Yep. I must confess to being somewhat taken a back. His reason for my being "gay" was my wearing of pink. Not the sharpest sandwich at the picnic.


----------



## Maz (28 May 2013)

Occupants in a passing car shouted "F*ckin paki bastard. Black c*nt!"
They sped off, but there were roadworks up ahead and I caught up with them at the temporary lights...I opened their rear door and cycled off.


----------



## sabian92 (28 May 2013)

400bhp said:


> No, it's not understandable.
> 
> Think about it or do I have to spell it out?


 

I did say afterwards that I meant the majority of that i'd personally encountered and I explained that I made a mistake, which was bloody weeks ago but you haven't obviously bothered to read that. I suppose you missed my apology as well?

And no, thank you. I'm perfectly capable of spelling.


----------



## sue perb (29 May 2013)

Occupants in a passing car shouted..


----------



## Maylian (29 May 2013)

A few weeks ago a couple of pedestrians said "your laces are undone", since I was wearing my SPD shoes I pointed out that they didn't have any and smugly rode off.

Another time I've had a car pull up alongside me and some cute girls shout encouragement at me and challenge me to a race. They only just beat me to the next set of lights, but that was one of the more pleasant heckles


----------



## Svendo (29 May 2013)

Few months ago I had "oi you're chains flat!", an confusing variation on the classic 'you're wheels going round'.


----------



## machew (29 May 2013)

Had someone shout, your back wheel is missing. 
As this was when I was on my trike, this did take a bit a thought


----------



## Ste T. (4 Jun 2013)

There is something about cars that brings out the obnoxious sociopath in many drivers.
I cycle commute to work (20 mile round trip) for two reason, fitness and the environment.
Part of my commute takes me through a village with a narrow main road where unavoidably I hold the other traffic up just one of those things. I couldn't get any further over to the left. 
Keep in mind that I am doing 20-25mph in a 30 any way yet I often get people sitting on my rear wheel revving away.

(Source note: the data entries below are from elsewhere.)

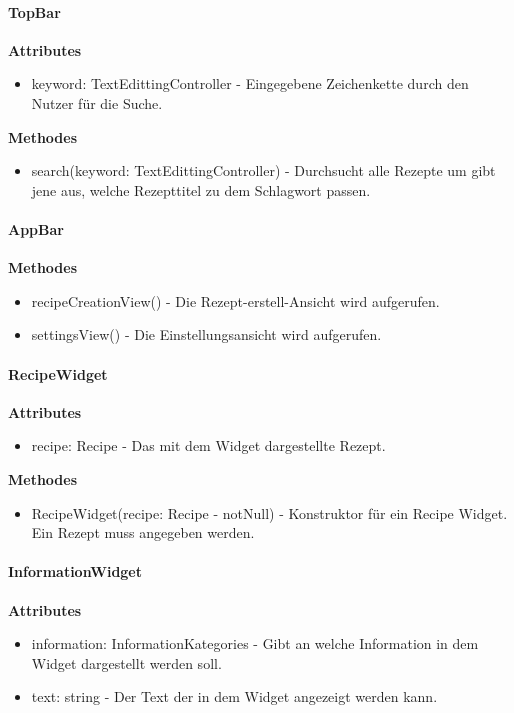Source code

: \documentclass[parskip=full]{scrartcl}
\begin{document}
        \paragraph{TopBar}
            \textbf{Attributes}
                \begin{itemize}
                    \item keyword: TextEdittingController - Eingegebene Zeichenkette durch den Nutzer für die Suche.
                \end{itemize}
            \textbf{Methodes}
                \begin{itemize}
                    \item search(keyword: TextEdittingController) - Durchsucht alle Rezepte um gibt jene aus, welche Rezepttitel zu dem Schlagwort passen.
                \end{itemize}
                
        \paragraph{AppBar}
            \textbf{Methodes}
                \begin{itemize}
                    \item recipeCreationView() - Die Rezept-erstell-Ansicht wird aufgerufen.
                    \item settingsView() - Die Einstellungsansicht wird aufgerufen.
                \end{itemize}

        \paragraph{RecipeWidget}
            \textbf{Attributes}
                 \begin{itemize}
                     \item recipe: Recipe - Das mit dem Widget dargestellte Rezept.
                 \end{itemize}
            \textbf{Methodes}
                \begin{itemize}
                    \item RecipeWidget(recipe: Recipe - notNull) - Konstruktor für ein Recipe Widget. Ein Rezept muss angegeben werden.
                \end{itemize}
                
        \paragraph{InformationWidget}
            \textbf{Attributes}
                \begin{itemize}
                    \item information: InformationKategories - Gibt an welche Information in dem Widget dargestellt werden soll.
                    \item text: string - Der Text der in dem Widget angezeigt werden kann.
                \end{itemize}
\end{document}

The whole thing only lasts a minute, but they have no patience.
Then one day a guy overtaking me did a very telling thing. He drew level and wound his window down to shout*,"Put it on the pavement, you f'ing loser!"*
I realised that he put me in a lower social/wealth bracket than himself. I must be mustn't I or why would I ride a bike ?
Ironically I could buy several of his cars without a loan, but obviously that wouldn't cross his mind.
About 2 miles further on we enter a town that is a bottleneck and the same drivers sit there at a standstill, held up by other cars far more than I held them up, yet they don't say anything to them as they see them as equals.


----------



## PocketFrog (4 Jun 2013)

*"What you on a bike for, ya fat c**t?"*

Answered your own question there...clever boy!


----------



## Sandeep2504 (4 Jun 2013)

CS7 Monday morning between Tooting Bec and Balham, young ish lad being driven by his mum/girlfriend was shouting out of the car repeatedly:

"you're all driving like w*nkers" 

i just smiled...must have been on day release..


----------



## PedalCat (4 Jun 2013)

Ste T. said:


> Then one day a guy overtaking me did a very telling thing. He drew level and wound his window down to shout*,"Put it on the pavement, you f'ing loser!"*
> I realised that he put me in a lower social/wealth bracket than himself. I must be mustn't I or why would I ride a bike ?
> Ironically I could buy several of his cars without a loan, but obviously that wouldn't cross his mind.
> About 2 miles further on we enter a town that is a bottleneck and the same drivers sit there at a standstill, held up by other cars far more than I held them up, yet they don't say anything to them as they see them as equals.


 
I'd like to see his face if he could read this post. Maybe a lightbulb would appear above his head, maybe he'd dig himself in even deeper; total refusal to acknowledge reality.


----------



## monkeylc (4 Jun 2013)

apb said:


> Had my first today. It was "f***in' cycle path."
> 
> Yep.
> 
> ...


 
Cycle paths in Leicester are absolutely foookin terrible! If you followed most of them it would kill you or put you in hospital seriously!
There's one on the way home that takes you from a cycle path straight into traffic?


----------



## Amack (4 Jun 2013)

Had my first shout today from a car full of idiots (I'm blaming the sunny weather as they have their windows open now!) "go on Bradley wiggins, son" I don't know whether they know something I don't but I just ignored them, it made the whole car laugh hilariously though, just a bit of a strange feeling getting shouted at in public 

Worse was I wearing baggies and t shirt on my ......Crosstrail! Mind you it's better being shouted at than the deadly passing of the farmers in their huge tractors shifting their grass. Scary stuff.


----------



## Saluki (4 Jun 2013)

I had a lad in a not so hot hatch yell "you woman" at me today.
Yup. Well observed.


----------



## monkeylc (4 Jun 2013)

Saluki said:


> I had a lad in a not so hot hatch yell "you woman" at me today.
> Yup. Well observed.


 
get alot of those sort of 'lads' around here,driving the mums old corsa with a pipe wide enough to push the little ******s head up.


----------



## Hip Priest (5 Jun 2013)

I had my first 'Go on Bradley!' the other day.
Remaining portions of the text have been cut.